- [TO DO]: Every entry below needs to be repeated exactly.

------ EXERCISE INPUTS ------

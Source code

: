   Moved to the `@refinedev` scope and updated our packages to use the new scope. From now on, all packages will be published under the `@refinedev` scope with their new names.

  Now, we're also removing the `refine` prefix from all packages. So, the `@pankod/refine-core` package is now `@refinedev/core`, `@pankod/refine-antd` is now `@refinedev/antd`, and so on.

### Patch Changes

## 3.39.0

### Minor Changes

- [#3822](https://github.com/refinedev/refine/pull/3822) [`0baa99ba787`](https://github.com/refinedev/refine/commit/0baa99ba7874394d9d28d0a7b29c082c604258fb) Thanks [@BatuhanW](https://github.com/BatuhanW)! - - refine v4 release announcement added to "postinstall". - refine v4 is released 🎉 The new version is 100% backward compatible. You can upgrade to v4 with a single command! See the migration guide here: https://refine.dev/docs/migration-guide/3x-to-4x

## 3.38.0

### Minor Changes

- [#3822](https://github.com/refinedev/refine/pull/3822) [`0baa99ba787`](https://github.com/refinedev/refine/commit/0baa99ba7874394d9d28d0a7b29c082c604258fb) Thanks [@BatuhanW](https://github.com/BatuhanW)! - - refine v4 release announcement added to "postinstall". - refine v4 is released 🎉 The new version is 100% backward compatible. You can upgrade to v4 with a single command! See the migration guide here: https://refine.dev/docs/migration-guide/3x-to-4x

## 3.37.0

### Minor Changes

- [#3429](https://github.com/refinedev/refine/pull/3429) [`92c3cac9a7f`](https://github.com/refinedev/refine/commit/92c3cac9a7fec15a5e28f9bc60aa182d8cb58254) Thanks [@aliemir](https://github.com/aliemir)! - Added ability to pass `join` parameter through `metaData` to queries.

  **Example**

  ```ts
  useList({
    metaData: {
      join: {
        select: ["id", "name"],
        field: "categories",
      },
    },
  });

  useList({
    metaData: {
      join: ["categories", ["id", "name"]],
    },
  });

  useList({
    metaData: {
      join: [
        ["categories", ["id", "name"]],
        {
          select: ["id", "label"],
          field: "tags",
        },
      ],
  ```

------

- [RESPONSE AREA]:
Source code

:   Moved to the `@refinedev` scope and updated our packages to use the new scope. From now on, all packages will be published under the `@refinedev` scope with their new names.

  Now, we're also removing the `refine` prefix from all packages. So, the `@pankod/refine-core` package is now `@refinedev/core`, `@pankod/refine-antd` is now `@refinedev/antd`, and so on.

### Patch Changes

## 3.39.0

### Minor Changes

- [#3822](https://github.com/refinedev/refine/pull/3822) [`0baa99ba787`](https://github.com/refinedev/refine/commit/0baa99ba7874394d9d28d0a7b29c082c604258fb) Thanks [@BatuhanW](https://github.com/BatuhanW)! - - refine v4 release announcement added to "postinstall". - refine v4 is released 🎉 The new version is 100% backward compatible. You can upgrade to v4 with a single command! See the migration guide here: https://refine.dev/docs/migration-guide/3x-to-4x

## 3.38.0

### Minor Changes

- [#3822](https://github.com/refinedev/refine/pull/3822) [`0baa99ba787`](https://github.com/refinedev/refine/commit/0baa99ba7874394d9d28d0a7b29c082c604258fb) Thanks [@BatuhanW](https://github.com/BatuhanW)! - - refine v4 release announcement added to "postinstall". - refine v4 is released 🎉 The new version is 100% backward compatible. You can upgrade to v4 with a single command! See the migration guide here: https://refine.dev/docs/migration-guide/3x-to-4x

## 3.37.0

### Minor Changes

- [#3429](https://github.com/refinedev/refine/pull/3429) [`92c3cac9a7f`](https://github.com/refinedev/refine/commit/92c3cac9a7fec15a5e28f9bc60aa182d8cb58254) Thanks [@aliemir](https://github.com/aliemir)! - Added ability to pass `join` parameter through `metaData` to queries.

  **Example**

  ```ts
  useList({
    metaData: {
      join: {
        select: ["id", "name"],
        field: "categories",
      },
    },
  });

  useList({
    metaData: {
      join: ["categories", ["id", "name"]],
    },
  });

  useList({
    metaData: {
      join: [
        ["categories", ["id", "name"]],
        {
          select: ["id", "label"],
          field: "tags",
        },
      ],
  ```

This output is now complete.